Yaşadığı zor çağda aldığı inisiyatiflerden hareketle yanlış tercihlerinin olduğu da bir gerçektir. Fakat tarih yazımı başka aktörlerde oldukça müşfik davranırken, Enver Paşanın adı sürekli başarısızlıklarla geçmektedir. Enver Paşa'nın bizzat baş aktörü olduğu durumlar da bile Enver Paşa yoktur. Enver Paşa söz konusu olduğunda ve kayıplar konusunda tarih yazımı ya da yazıcıları oldukça atak iken, kazanım ve tarihi başarılarda Enver Paşa adı asla geçmeyecektir. Tarih yazıcıları ve tarih yazımında Enver Paşa'ya açıkça bir haksızlık yapıldığını, tanınmadığını ya da yanlış tanıtıldığını düşünüyorum. Birde Türkiye'nin sert ideolojik iklimi düşünüldüğünde Enver Paşa olduğundan çok başka bir yere sürüklenmiştir. Mehmet Akif Ersoy, Enver Paşa, Eşref Edip Fergan, Şeyhülislam Mustafa Sabri Efendi, Esad Erbil, İskilipli Atıf Hoca, Şeyh Sadi ve benzeri pek çok isim Tarih yazımının gazabına uğrayarak sistemik bir girdabın içine aileleri ile birlikte sürüklenmişlerdir. Bugün bu tarihi dosya ile yapılması gereken bu algının yeniden doğru bir zemine oturtulmasına öncülük yapmaktır. Gerçekliğini test etmediğimiz hikayeler üzerine kurulacak olumsuz algı doğru olmayacağından bazı dönemleri, aktörleri tartışmaya açma cesaretini göstermemiz gerekiyor. Bu konudaki en önemli aktörlerden birinin Şehit Enver Paşa olduğunu düşünüyorum. Bu sebeple hayatı etrafında tartışma konusu yapılan bazı durumların ve olayların altını çizmek istiyorum.
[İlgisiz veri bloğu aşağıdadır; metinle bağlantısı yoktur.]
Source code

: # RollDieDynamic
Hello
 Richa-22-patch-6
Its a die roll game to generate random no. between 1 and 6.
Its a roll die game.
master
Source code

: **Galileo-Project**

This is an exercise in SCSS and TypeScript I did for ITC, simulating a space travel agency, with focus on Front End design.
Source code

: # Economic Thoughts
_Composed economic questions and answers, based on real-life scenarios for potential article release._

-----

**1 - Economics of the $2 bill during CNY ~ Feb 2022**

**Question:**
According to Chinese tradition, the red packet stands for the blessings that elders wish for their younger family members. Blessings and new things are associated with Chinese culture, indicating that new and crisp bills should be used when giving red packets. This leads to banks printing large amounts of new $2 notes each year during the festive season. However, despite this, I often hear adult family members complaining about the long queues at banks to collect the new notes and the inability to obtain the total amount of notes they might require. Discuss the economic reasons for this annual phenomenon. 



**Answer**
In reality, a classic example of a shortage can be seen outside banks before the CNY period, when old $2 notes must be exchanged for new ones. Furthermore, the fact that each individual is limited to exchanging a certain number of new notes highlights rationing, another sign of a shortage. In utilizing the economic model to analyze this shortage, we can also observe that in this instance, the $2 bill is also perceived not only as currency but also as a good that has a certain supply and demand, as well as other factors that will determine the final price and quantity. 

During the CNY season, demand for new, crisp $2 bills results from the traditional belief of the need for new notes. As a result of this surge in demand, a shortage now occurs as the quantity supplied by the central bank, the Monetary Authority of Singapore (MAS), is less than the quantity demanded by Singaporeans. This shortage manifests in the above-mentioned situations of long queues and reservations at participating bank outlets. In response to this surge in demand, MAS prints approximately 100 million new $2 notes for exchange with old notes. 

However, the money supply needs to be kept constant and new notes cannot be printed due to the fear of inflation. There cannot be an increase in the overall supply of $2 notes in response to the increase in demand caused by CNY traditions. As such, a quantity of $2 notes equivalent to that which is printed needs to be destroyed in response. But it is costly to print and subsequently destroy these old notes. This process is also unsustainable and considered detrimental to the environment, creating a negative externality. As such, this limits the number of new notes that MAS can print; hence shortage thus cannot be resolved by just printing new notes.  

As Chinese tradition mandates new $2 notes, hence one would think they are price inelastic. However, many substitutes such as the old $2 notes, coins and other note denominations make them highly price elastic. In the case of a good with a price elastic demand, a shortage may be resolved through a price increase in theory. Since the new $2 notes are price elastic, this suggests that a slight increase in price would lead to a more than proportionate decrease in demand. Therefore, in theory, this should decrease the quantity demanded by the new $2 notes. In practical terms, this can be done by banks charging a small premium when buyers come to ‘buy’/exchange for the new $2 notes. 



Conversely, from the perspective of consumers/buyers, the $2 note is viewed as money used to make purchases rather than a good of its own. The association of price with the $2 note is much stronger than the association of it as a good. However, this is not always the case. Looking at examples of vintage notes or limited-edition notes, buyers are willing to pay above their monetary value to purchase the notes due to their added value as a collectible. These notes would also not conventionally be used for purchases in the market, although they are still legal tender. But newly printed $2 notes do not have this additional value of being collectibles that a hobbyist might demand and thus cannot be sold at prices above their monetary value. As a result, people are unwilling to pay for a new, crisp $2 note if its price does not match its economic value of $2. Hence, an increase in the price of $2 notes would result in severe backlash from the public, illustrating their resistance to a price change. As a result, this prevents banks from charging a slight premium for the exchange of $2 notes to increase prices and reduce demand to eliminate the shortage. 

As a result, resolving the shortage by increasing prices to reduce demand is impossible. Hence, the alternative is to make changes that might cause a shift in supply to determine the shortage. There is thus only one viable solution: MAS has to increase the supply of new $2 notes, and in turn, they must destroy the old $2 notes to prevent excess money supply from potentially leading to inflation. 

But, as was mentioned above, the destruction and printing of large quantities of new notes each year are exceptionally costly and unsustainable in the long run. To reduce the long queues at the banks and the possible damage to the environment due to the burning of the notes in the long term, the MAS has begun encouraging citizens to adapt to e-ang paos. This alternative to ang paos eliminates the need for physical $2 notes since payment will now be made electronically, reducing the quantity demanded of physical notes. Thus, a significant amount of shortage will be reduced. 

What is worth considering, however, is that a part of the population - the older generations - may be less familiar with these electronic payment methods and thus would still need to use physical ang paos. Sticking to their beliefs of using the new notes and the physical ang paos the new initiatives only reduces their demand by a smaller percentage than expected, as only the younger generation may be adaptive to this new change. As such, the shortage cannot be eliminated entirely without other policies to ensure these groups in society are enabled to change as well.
İttihat ve Terakki Mesaisinde Enver Paşa

Kritik bir tarihi aktör olarak Enver Paşa etrafında yapılan anlamsız polemik ve örseleyici söylemin analizini İslamcı bir mevziden yapmak daha da anlamlı olacak gibi görünüyor. Enver Paşa bugün milliyetçi ve ulusalcı çevrelerin gündemine aldığı ve bazı davranışlarını görmezden gelerek onun İtttihat'çı tarafını merkeze alarak yücelttikleri bir isimdir. İslamcılar için ise yine aynı özelliği, Padişah ve hilafet karşıtı bir yaklaşım ve yapının içinde olması münasebetiyle reddetmektedir. Enver Paşa'yı sadece İttihat Terakki bağlamında ele alarak tüm hayatını bu sürecin etkisi altında okumak Enver Paşa algısının en sıkıntılı noktasını oluşturmaktadır. Asla İttihat ve Terakki güzellemesi yapma ihtiyacı hissetmeden şunu ifade etmek istiyorum. Birey ve toplum hayatında bazı anlar vardır ki gerçekten kaotik ve karmaşık haller taşır, İslam bu türden zamanları fitne zamanı olarak tanımlar. Ülkemizin yoğun bir küresel cendereye girdiği, tüm tarafların kurtarıcı bir rol çabası içine girdiği bir dönemde İttihat Terakki'de bir rol üstlenmiştir. Üstlendiği rol anlaşılabilir olmakla birlikte, önerdiği model ve kadro yapısı bugüne kadar etki üreten maliyetler yaratmıştır. Nerede ise bu maliyetlerin tamamı birkaç kişinin üstüne yıkılırken, sonraki dönemde devlet seçkini olan millet kahramanları da bu alandan çıkmıştır. İttihat Terakki kurumsal yapısı ile kimseyi memnun edemediği gibi telafisi imkansız bazı maliyetler yaratmıştır. Fakat bu maliyetler Enver, Talat, Cemal Paşa başta olmak üzere bazı isimlerin hanesine yazılırken başka İttihatçıları ise kahraman etmiştir.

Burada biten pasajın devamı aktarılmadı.